FISCAL EFFECT : As currently in print this bill is keyed
fiscal.
SYNOPSIS
Some juvenile crime records may now be sealed by court order
after the passage of time. Records regarding other offenses,
however, cannot be sealed. Under this bill, the Department of
Corrections and the Department of Mental Health, as well as
district attorneys, would be permitted to obtain and use
previously-sealed records for use in civil commitment
proceedings under the Sexually Violent Predator (SVP) law.

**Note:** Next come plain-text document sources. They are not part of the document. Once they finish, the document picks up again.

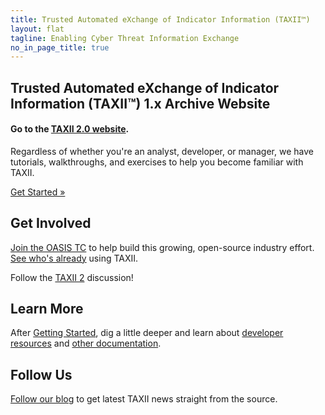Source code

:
```yaml
---
title: Trusted Automated eXchange of Indicator Information (TAXII™)
layout: flat
tagline: Enabling Cyber Threat Information Exchange
no_in_page_title: true
---
```


<h2><strong>Trusted Automated eXchange of Indicator Information (TAXII™) 1.x Archive Website</strong></h2>

<h4>Go to the <a href="https://oasis-open.github.io/cti-documentation/">TAXII 2.0 website</a>.</h4>

<div class="jumbotron">
  <p>Regardless of whether you're an analyst, developer, or manager, we have tutorials, walkthroughs, and exercises to help you become familiar with TAXII.</p>
  <p><a class="btn btn-primary btn-lg" role="button" href="/getting-started">Get Started »</a></p>
</div>

<div class="row">
  <div class="col-md-4 text-center">
    <h2>Get Involved</h2>
        <p><a href="https://www.oasis-open.org/committees/tc_home.php?wg_abbrev=cti">Join the OASIS TC</a> to help build this growing, open-source industry effort. <a href="https://wiki.oasis-open.org/cti/cti-interoperability">See who's already</a> using TAXII.</p>
        <p>Follow the <a href="/taxii2/">TAXII 2</a> discussion!</p>
  </div>
  <div class="col-md-4 text-center">
    <h2>Learn More</h2>
    <p>After <a href="/getting-started/">Getting Started</a>, dig a little deeper and learn about <a href="/developers/">developer resources</a> and <a href="/documentation">other documentation</a>.</p>
</div>
  <div class="col-md-4 text-center">
    <h2>Follow Us</h2>
    <p><a href="http://stixproject.tumblr.com/">Follow our blog</a> to get latest TAXII news straight from the source.</p>
  </div>
</div>
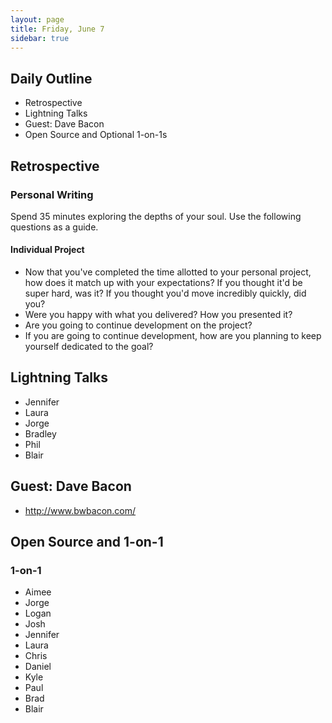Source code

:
 ```yaml
---
layout: page
title: Friday, June 7
sidebar: true
---
```


## Daily Outline

* Retrospective
* Lightning Talks
* Guest: Dave Bacon
* Open Source and Optional 1-on-1s

## Retrospective

### Personal Writing

Spend 35 minutes exploring the depths of your soul. Use the following questions
as a guide.

#### Individual Project

* Now that you've completed the time allotted to your personal project, how does it match up with your expectations? If you thought it'd be super hard, was it? If you thought you'd move incredibly quickly, did you?
* Were you happy with what you delivered? How you presented it?
* Are you going to continue development on the project?
* If you are going to continue development, how are you planning to keep yourself dedicated to the goal?

## Lightning Talks

* Jennifer
* Laura
* Jorge
* Bradley
* Phil
* Blair

## Guest: Dave Bacon

* http://www.bwbacon.com/

## Open Source and 1-on-1


### 1-on-1

* Aimee
* Jorge
* Logan
* Josh
* Jennifer
* Laura
* Chris
* Daniel
* Kyle
* Paul
* Brad
* Blair
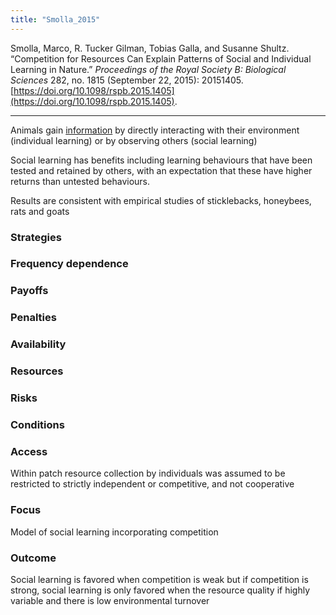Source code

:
 ```yaml
---
title: "Smolla_2015"
---
```


Smolla, Marco, R. Tucker Gilman, Tobias Galla, and Susanne Shultz. “Competition for Resources Can Explain Patterns of Social and Individual Learning in Nature.” _Proceedings of the Royal Society B: Biological Sciences_ 282, no. 1815 (September 22, 2015): 20151405. [https://doi.org/10.1098/rspb.2015.1405](https://doi.org/10.1098/rspb.2015.1405).

---

Animals gain [information](../topics/information.md) by directly interacting with their environment (individual learning) or by observing others (social learning)

Social learning has benefits including learning behaviours that have been tested and retained by others, with an expectation that these have higher returns than untested behaviours. 

Results are consistent with empirical studies of sticklebacks, honeybees, rats and goats



### Strategies

### Frequency dependence

### Payoffs

### Penalties

### Availability

### Resources

### Risks

### Conditions

### Access
Within patch resource collection by individuals was assumed to be restricted to strictly independent or competitive, and not cooperative

### Focus
Model of social learning incorporating competition 

### Outcome
Social learning is favored when competition is weak but if competition is strong, social learning is only favored when the resource quality if highly variable and there is low environmental turnover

Specifically, the bill would allow access, for the first time,
to sealed juvenile records involving specified sex crimes. This
would effectively reverse a 2007 court decision holding that
such court-sealed records may not be accessed as the law is
currently written. Supporters argue that the records of
offenses that would be made available for inspection under this
bill would be only a slight expansion of the documents currently
available to the relevant agencies for SVP proceedings.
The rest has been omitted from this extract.